# Temperature Sensing Devices

## What are Temperature Sensing Devices?

The temperature sensing devices are called thermometers which measures the temperature of a body. The temperature of a body is expressed as a number of a particular thermal scale unit.

A thermometer is composed of two components –

1. A sensor to detect the temperature of the body.
2. A visible scale to get the numerical value for the temperature measured.

## Thermometry

The branch of physics which deals with the measurement of temperatures is called thermometry.

• Temperature is a measure of amount of kinetic energy possessed by a body.
• Thermometry is the process of measuring of this energy by using temperature sensing devices called thermometers.

## Thermometric property

The property of a material which senses change in temperature and has a linear relation with change of temperature is called thermometric property. A thermometer uses the thermometric property of a material to measure temperature.

Important thermometric properties used for the construction of temperature sensing device are as follows –

1. Linear expansion of liquid column with raise in temperature.
2. Linear increment of electrical resistance of a conductor with raise in temperature.
3. Thermoelectric effect producing electrical signals in thermocouple by maintaining difference in temperature of junctions.
4. Variation in wavelength of radiant energy with change in temperature of a hot body.

### 1. Expansion of Liquid Column –

Some thermometers use a bulb filled with a liquid chemical as the temperature sensor. Due to thermal expansion, height of chemical column rises in a glass capillary tube connected with the bulb. The height ( l ) of chemical column changes linearly with the rise in temperature ( T ) .

Governing thermometric relation is expressed as –

T = \left [ \left ( \frac { l_t - l_0 }{ l_{100} - l_0 } \right ) \times 100 \degree C \right ]

1. This property is used in the working principle of a Mercury thermometer.
2. Galinstan is used in the bulb of Hicks thermometer has similar thermometric property.
3. An alcohol thermometer also works in this principle.

A typical mercury bulb thermometer is shown in figure below.

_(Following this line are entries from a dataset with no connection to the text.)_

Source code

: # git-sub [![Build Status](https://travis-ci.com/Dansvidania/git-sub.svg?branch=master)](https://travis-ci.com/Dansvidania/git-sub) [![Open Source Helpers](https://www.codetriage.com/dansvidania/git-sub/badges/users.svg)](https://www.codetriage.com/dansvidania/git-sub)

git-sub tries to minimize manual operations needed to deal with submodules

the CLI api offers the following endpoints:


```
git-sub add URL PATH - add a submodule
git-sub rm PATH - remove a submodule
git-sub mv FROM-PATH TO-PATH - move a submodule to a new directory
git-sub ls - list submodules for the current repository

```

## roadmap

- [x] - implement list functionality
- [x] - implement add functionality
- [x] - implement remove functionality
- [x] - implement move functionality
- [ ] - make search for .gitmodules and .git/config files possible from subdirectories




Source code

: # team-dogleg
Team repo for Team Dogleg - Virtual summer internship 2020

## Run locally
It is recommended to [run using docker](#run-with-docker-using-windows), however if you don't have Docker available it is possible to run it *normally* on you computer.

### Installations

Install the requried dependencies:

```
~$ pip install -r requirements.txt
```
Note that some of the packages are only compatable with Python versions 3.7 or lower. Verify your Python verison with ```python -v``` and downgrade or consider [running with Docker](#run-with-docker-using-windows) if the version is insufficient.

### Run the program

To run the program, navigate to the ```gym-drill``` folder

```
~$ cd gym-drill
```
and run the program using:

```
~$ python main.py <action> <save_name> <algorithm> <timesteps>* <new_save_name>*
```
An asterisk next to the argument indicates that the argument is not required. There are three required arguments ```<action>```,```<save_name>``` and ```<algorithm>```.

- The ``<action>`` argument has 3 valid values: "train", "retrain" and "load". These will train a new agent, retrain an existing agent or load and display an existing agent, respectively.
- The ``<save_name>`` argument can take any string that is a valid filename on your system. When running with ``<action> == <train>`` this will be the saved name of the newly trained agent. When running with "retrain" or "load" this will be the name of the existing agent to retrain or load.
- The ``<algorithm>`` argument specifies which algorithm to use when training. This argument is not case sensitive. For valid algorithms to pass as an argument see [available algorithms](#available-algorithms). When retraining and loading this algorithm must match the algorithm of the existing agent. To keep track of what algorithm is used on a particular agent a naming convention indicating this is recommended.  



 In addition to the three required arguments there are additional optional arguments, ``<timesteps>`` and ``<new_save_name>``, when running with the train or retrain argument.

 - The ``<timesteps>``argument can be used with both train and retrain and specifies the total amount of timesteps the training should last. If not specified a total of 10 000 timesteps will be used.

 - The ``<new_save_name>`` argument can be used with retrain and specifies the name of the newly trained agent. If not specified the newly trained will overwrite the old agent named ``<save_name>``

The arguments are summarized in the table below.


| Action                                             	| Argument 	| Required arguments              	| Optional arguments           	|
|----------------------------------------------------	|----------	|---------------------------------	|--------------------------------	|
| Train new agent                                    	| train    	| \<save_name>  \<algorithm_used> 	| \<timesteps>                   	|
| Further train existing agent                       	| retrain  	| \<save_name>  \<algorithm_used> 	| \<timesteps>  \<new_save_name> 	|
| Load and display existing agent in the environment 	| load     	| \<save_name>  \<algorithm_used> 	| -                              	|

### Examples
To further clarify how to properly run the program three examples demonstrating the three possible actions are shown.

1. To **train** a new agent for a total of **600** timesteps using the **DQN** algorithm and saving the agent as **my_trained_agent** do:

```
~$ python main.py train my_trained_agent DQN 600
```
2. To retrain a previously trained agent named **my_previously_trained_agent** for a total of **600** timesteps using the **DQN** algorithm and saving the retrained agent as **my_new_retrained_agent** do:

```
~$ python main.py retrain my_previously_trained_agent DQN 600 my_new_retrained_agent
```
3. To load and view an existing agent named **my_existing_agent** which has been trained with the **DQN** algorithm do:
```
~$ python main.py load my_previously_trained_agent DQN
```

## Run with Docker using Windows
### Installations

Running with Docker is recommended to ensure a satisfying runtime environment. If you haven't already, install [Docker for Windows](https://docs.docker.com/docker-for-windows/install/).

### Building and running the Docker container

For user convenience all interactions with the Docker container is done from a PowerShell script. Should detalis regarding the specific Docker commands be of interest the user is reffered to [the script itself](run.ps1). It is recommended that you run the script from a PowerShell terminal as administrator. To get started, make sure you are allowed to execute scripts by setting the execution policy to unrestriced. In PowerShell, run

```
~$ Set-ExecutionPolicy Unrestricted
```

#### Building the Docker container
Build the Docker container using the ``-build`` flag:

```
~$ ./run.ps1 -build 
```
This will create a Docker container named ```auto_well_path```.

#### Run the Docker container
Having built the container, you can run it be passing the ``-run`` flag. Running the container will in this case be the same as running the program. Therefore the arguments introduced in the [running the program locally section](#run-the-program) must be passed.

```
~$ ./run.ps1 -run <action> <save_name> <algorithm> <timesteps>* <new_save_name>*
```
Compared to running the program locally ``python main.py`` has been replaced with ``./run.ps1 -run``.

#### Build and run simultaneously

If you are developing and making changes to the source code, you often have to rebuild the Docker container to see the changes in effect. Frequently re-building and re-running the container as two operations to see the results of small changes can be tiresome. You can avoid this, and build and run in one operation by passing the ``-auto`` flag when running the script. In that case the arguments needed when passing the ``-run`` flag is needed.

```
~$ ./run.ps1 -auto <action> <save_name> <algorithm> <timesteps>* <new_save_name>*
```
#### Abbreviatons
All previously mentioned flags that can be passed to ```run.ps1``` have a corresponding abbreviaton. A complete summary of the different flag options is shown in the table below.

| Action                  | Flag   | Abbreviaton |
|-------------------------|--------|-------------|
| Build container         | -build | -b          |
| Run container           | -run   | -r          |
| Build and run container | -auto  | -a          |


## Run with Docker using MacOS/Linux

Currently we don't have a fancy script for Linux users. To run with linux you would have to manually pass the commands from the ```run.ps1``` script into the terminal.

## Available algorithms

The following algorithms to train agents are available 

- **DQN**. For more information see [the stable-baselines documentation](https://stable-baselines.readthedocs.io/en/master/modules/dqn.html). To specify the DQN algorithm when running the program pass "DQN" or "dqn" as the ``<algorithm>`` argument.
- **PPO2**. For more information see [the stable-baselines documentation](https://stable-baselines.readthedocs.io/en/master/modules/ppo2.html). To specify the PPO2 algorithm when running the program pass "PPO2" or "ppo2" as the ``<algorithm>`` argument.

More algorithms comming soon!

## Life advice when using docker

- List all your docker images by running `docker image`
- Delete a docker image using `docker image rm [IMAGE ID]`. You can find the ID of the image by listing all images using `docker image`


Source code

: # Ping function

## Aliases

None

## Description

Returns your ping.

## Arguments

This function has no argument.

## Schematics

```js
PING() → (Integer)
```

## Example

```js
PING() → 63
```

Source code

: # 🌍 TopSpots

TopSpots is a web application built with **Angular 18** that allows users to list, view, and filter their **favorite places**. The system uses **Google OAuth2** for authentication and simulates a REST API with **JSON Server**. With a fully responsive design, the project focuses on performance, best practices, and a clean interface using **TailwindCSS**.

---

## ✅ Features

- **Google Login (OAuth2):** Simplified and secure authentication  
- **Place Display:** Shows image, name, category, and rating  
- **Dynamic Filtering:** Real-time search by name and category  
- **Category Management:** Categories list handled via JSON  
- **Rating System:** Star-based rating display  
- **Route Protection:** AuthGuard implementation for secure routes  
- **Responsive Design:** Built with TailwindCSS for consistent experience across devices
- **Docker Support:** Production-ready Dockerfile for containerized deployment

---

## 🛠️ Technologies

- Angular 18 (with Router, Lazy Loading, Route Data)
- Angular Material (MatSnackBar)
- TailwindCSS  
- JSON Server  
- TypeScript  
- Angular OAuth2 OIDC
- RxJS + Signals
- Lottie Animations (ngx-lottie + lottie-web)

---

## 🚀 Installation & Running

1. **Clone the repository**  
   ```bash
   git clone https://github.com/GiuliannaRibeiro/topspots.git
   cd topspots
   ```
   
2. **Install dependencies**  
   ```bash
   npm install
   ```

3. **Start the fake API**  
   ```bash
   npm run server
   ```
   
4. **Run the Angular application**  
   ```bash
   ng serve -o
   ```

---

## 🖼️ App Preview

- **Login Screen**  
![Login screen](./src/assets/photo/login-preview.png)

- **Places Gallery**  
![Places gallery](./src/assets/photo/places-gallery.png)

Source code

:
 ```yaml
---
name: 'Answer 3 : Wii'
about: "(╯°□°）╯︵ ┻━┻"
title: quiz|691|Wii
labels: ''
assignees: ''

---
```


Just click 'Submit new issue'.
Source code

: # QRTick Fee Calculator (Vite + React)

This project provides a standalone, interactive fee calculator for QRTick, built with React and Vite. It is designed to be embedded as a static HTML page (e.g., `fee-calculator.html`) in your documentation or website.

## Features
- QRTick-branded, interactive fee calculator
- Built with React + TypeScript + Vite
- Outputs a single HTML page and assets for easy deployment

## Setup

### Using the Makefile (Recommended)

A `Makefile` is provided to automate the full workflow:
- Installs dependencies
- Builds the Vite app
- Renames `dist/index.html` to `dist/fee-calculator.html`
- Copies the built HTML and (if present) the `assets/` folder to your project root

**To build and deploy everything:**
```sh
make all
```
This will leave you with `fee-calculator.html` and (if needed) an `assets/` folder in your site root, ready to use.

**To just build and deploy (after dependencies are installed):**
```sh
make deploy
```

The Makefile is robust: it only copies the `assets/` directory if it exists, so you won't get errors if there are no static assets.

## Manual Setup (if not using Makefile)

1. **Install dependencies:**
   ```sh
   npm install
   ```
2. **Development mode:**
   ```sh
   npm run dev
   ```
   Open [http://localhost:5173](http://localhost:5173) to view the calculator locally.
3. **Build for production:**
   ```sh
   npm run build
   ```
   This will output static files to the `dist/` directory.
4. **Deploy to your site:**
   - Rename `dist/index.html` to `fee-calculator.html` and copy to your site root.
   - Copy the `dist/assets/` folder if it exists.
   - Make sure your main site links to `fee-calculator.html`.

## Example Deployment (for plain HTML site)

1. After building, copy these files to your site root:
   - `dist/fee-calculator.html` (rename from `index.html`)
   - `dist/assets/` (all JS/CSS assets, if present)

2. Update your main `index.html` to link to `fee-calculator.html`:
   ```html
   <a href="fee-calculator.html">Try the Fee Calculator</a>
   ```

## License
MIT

### 2. Increase of Electrical Resistance –

The electrical resistance ( R ) of a metal wire changes linearly with rise in temperature ( T ) .

Governing thermometric relation is expressed as –

T = \left [ \left ( \frac { R_t - R_0 }{ R_{100} - R_0 } \right ) \times 100 \degree C \right ]

1. This property is used in the working principle of Platinum resistance thermometers.
2. The same principle is used in working of thermistors of Digital thermometers.

### 3. Thermoelectric Effect in Thermocouple –

Electric signals ( ξ ) produced in a thermocouple by Seebeck effect, is proportional to the temperature difference of hot and cold junctions.

Governing thermometric relation is expressed as –

T = \left [ \left ( \frac { ξ_t - ξ_0 }{ ξ_{100} - ξ_0 } \right ) \times 100 \degree C \right ]

1. This property is used in the working principle of Infrared thermometers.

### 4. Variation of Radiant Energy with Temperature –

Wavelength of radiated energy ( \lambda_{m} ) emitted from a hot body is proportional to its absolute temperature.

Governing thermometric relation is expressed as –

\lambda_{m} T = b ( Wien’s constant )

1. This property is used in the working principle of pyrometers which are of two types – (1) Total radiation pyrometers and (2) Optical pyrometers.

### 5. Charle’s Law Effect –

According to Charle’s law, the pressure ( P ) of a gas changes linearly with rise in temperature when the volume is kept constant.

Governing thermometric relation is expressed as –

T = \left [ \left ( \frac { P_t - P_0 }{ P_{100} - P_0 } \right ) \times 100 \degree C \right ] \quad [At constant volume]

1. This property is used in the working principle of a Constant volume gas thermometers.

### 6. Boyle’s Law Effect –

According to Boyle’s law, the volume of a gas changes linearly with rise in temperature when the pressure is kept constant.

Governing thermometric relation is expressed as –

T = \left [ \left ( \frac { V_t - V_0 }{ V_{100} - V_0 } \right ) \times 100 \degree C \right ] \quad [At constant pressure]

1. This property is used in the working principle of Constant pressure gas thermometers.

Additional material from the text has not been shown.